## Information supplied
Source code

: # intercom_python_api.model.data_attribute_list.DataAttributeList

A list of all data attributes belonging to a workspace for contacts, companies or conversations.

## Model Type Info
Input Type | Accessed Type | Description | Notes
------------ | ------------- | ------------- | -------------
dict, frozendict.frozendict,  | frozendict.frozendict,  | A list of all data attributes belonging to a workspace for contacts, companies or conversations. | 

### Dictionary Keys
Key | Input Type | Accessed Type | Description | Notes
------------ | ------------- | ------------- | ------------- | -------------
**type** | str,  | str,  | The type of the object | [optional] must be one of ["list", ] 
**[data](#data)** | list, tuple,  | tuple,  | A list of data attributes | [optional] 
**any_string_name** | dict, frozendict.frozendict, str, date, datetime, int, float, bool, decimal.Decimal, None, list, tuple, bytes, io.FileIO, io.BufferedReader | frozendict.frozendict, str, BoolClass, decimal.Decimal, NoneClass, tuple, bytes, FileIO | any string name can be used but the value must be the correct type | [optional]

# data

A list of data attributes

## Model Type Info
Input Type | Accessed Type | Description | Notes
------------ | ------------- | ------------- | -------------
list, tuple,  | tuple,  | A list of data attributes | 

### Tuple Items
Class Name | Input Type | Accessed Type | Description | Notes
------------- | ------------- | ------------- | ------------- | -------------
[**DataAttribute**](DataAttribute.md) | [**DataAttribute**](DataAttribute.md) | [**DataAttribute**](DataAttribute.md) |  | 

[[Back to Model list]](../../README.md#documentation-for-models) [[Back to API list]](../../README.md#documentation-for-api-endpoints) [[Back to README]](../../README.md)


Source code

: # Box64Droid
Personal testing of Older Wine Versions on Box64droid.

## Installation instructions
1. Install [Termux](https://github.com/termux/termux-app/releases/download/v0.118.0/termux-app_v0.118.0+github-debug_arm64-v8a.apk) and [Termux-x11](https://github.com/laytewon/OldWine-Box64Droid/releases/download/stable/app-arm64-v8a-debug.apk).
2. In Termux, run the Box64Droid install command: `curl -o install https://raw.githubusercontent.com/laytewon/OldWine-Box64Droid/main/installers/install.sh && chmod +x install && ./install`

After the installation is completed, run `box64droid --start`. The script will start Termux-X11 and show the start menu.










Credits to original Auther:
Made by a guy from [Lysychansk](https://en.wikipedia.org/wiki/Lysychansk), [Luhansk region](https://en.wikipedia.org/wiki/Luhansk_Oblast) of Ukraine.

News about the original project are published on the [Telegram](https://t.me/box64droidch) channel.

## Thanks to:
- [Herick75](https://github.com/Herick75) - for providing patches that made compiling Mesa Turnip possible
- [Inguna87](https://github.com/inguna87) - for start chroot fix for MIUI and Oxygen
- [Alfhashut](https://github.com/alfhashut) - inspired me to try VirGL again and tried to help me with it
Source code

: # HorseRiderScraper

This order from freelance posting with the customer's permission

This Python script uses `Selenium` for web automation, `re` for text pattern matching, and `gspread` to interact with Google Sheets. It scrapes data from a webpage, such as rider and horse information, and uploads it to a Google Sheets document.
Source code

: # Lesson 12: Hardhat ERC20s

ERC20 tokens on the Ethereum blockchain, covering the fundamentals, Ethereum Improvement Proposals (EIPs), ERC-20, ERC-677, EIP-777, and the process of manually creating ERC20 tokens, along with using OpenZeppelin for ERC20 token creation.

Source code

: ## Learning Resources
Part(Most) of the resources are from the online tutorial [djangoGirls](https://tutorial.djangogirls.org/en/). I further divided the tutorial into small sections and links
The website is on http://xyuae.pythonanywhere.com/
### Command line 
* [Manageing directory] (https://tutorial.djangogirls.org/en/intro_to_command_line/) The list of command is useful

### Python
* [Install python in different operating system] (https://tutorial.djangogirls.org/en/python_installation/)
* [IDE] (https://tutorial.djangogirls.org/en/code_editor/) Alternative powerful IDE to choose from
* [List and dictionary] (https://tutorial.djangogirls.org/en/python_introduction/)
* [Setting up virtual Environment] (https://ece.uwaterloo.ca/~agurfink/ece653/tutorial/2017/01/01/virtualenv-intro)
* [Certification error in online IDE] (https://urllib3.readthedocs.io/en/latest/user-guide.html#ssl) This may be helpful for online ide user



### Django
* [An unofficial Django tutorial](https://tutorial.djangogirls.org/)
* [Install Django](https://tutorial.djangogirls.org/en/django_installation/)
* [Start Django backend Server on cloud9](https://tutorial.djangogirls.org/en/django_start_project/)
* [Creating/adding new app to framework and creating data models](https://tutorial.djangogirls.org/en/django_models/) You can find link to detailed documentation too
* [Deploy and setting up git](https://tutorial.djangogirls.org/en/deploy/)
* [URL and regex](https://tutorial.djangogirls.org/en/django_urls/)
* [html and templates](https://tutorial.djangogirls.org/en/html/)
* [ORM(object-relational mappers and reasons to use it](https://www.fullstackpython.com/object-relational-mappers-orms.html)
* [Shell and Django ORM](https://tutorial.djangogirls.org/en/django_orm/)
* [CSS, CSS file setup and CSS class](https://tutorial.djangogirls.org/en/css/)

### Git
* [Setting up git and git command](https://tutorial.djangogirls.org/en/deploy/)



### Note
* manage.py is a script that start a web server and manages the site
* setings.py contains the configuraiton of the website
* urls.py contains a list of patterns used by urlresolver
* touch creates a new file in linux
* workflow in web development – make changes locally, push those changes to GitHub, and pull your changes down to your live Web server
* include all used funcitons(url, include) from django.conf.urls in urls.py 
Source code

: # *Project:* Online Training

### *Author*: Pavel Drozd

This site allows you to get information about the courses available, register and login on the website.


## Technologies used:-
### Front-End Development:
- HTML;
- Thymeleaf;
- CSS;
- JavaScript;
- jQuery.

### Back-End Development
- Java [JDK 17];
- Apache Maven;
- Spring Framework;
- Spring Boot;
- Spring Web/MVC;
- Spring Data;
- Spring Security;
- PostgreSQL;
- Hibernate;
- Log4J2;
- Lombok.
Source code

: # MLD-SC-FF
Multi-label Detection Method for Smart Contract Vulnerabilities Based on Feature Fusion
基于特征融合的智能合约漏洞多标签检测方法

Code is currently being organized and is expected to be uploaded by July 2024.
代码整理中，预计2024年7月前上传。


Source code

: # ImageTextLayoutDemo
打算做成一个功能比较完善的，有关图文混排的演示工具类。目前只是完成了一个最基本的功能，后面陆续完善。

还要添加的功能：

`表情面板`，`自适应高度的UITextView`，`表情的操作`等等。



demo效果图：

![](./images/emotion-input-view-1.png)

## Your task
The answer must be a verbatim transcription of the entries above, from the first line through the line that contains "[[Back to Model", and nothing more.

## Written answer
Source code

: # intercom_python_api.model.data_attribute_list.DataAttributeList

A list of all data attributes belonging to a workspace for contacts, companies or conversations.

## Model Type Info
Input Type | Accessed Type | Description | Notes
------------ | ------------- | ------------- | -------------
dict, frozendict.frozendict,  | frozendict.frozendict,  | A list of all data attributes belonging to a workspace for contacts, companies or conversations. | 

### Dictionary Keys
Key | Input Type | Accessed Type | Description | Notes
------------ | ------------- | ------------- | ------------- | -------------
**type** | str,  | str,  | The type of the object | [optional] must be one of ["list", ] 
**[data](#data)** | list, tuple,  | tuple,  | A list of data attributes | [optional] 
**any_string_name** | dict, frozendict.frozendict, str, date, datetime, int, float, bool, decimal.Decimal, None, list, tuple, bytes, io.FileIO, io.BufferedReader | frozendict.frozendict, str, BoolClass, decimal.Decimal, NoneClass, tuple, bytes, FileIO | any string name can be used but the value must be the correct type | [optional]

# data

A list of data attributes

## Model Type Info
Input Type | Accessed Type | Description | Notes
------------ | ------------- | ------------- | -------------
list, tuple,  | tuple,  | A list of data attributes | 

### Tuple Items
Class Name | Input Type | Accessed Type | Description | Notes
------------- | ------------- | ------------- | ------------- | -------------
[**DataAttribute**](DataAttribute.md) | [**DataAttribute**](DataAttribute.md) | [**DataAttribute**](DataAttribute.md) |  | 

[[Back to Model list]](../../README.md#documentation-for-models) [[Back to API list]](../../README.md#documentation-for-api-endpoints) [[Back to README]](../../README.md)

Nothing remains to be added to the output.